The Bridgland book also claims that Zambias President Frederick Chiluba had discovered state papers which purported to be the full story of Katizas abduction from South Africa … the official papers suggested a surprising possibility: the mastermind behind the kidnap of Cebekhulu was claimed to be Nelson Mandela. It is alleged that he had asked Kaunda, through Oliver Tambo, to take Cebekhulu out of circulation. Mandela said this week he wanted to make it clear he did not arrange for Cebekhulu to be taken out of South Africa, or to be incarcerated in Zambia. Mandela also denied having met Cebekhulu when he visited Zambia in 1992.
- Why was the chief investigator into the Asvat murder, Colonel Henk Heslinga, so convinced from the early stage of the inquiry that the motive was purely one of robbery? Asvats brother, Dr Ebrahim Asvat, has pointed out that the robbers took only R135 and left R300 behind. My brother was not the sort of person to put up a fight. He would just have given them the money.
In addition, one of the men found guilty of murdering Asvat, Nicholas Dlamini, made a statement after his arrest saying that they were contracted to carry out the killing by Winnie. And yet Heslinga has gone on record as saying: I am convinced it was an ordinary robbery I am 100% convinced. It appears Winnie has never been questioned over the Asvat murder. The prosecutor in the Asvat case, Jannie van der Merwe, who is now at the Cape Bar, has told the M&G the statement by Dlamini contradicted one by the co-accused Cyril Mbatha and it was suggested to him Dlamini had been persuaded by junior policemen to make the statement about Winnies involvement. I requested Heslinga to approach the accused after they were convicted, to enquire from them whether there was any information they wished to add about the possible involvement of Madikizela-Mandela and I was informed they turned the offer down.

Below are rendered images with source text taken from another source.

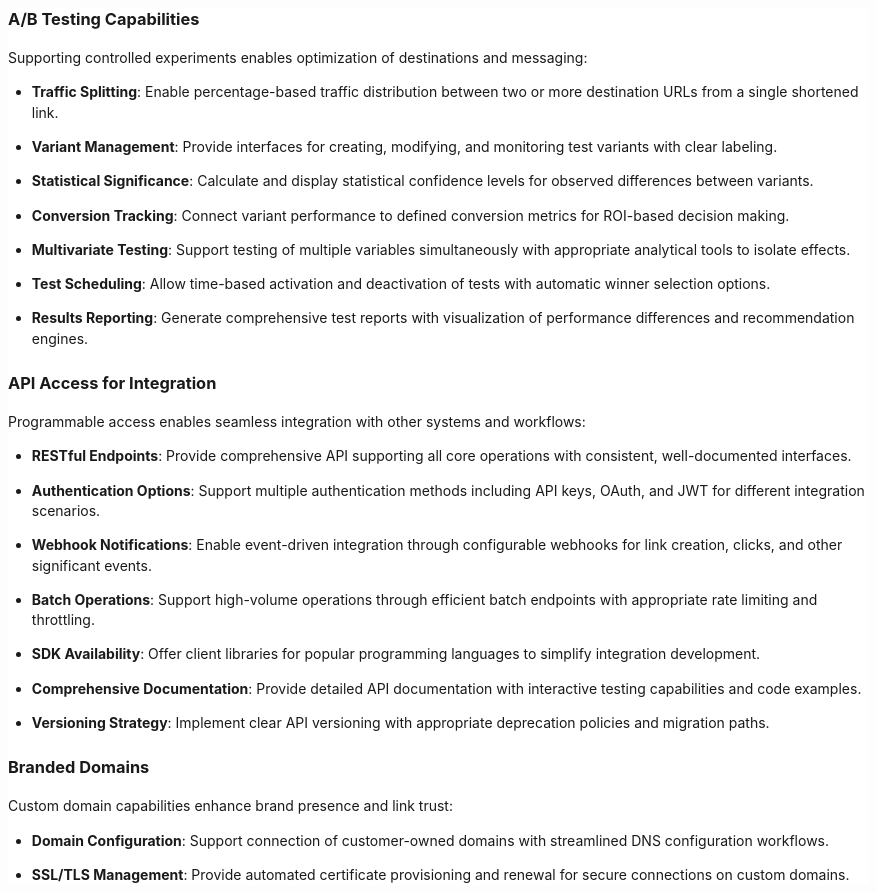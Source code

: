 ### A/B Testing Capabilities

Supporting controlled experiments enables optimization of destinations and messaging:

- **Traffic Splitting**: Enable percentage-based traffic distribution between two or more destination URLs from a single shortened link.

- **Variant Management**: Provide interfaces for creating, modifying, and monitoring test variants with clear labeling.

- **Statistical Significance**: Calculate and display statistical confidence levels for observed differences between variants.

- **Conversion Tracking**: Connect variant performance to defined conversion metrics for ROI-based decision making.

- **Multivariate Testing**: Support testing of multiple variables simultaneously with appropriate analytical tools to isolate effects.

- **Test Scheduling**: Allow time-based activation and deactivation of tests with automatic winner selection options.

- **Results Reporting**: Generate comprehensive test reports with visualization of performance differences and recommendation engines.

### API Access for Integration

Programmable access enables seamless integration with other systems and workflows:

- **RESTful Endpoints**: Provide comprehensive API supporting all core operations with consistent, well-documented interfaces.

- **Authentication Options**: Support multiple authentication methods including API keys, OAuth, and JWT for different integration scenarios.

- **Webhook Notifications**: Enable event-driven integration through configurable webhooks for link creation, clicks, and other significant events.

- **Batch Operations**: Support high-volume operations through efficient batch endpoints with appropriate rate limiting and throttling.

- **SDK Availability**: Offer client libraries for popular programming languages to simplify integration development.

- **Comprehensive Documentation**: Provide detailed API documentation with interactive testing capabilities and code examples.

- **Versioning Strategy**: Implement clear API versioning with appropriate deprecation policies and migration paths.

### Branded Domains

Custom domain capabilities enhance brand presence and link trust:

- **Domain Configuration**: Support connection of customer-owned domains with streamlined DNS configuration workflows.

- **SSL/TLS Management**: Provide automated certificate provisioning and renewal for secure connections on custom domains.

- How was Winnie able to get away with her Brandfort alibi at her 1991 trial, an alibi that is now widely believed to have been fabricated? As one newspaper columnist said at the time: If the feeble efforts by the state to destroy Madikizela-Mandelas alibi was any indication, they would have been happy to have avoided a prosecution.
Ironically, at the time Madikizela-Mandela went on trial, a supreme court judge had already found in Jerry Richardsons trial for the murder of Stompie that Winnie was present at the fatal assault on the teenager. There was additional evidence in medical records at Asvats surgery which showed she was in Soweto on the day she claimed to be in Brandfort.
- Why has the former Winnie Mandela Crisis Committee never disclosed what they knew about the Asvat murder?
The committee was made up of people who now hold key positions in government and society including the Reverend Frank Chikane, now personal advisor to Deputy President Thabo Mbeki, Sydney Mufamadi, now Minister of Safety and Security, Sister Bernard Ncube, now a member of Parliament, Cyril Ramaphosa, until recently ANC secretary general, and the Reverend Beyers Naude.
The M&G has learnt that committee members interviewed Asvat before his death and are believed to have got confirmation that he examined Stompie at Winnies house, in her presence, and that the boy was dying.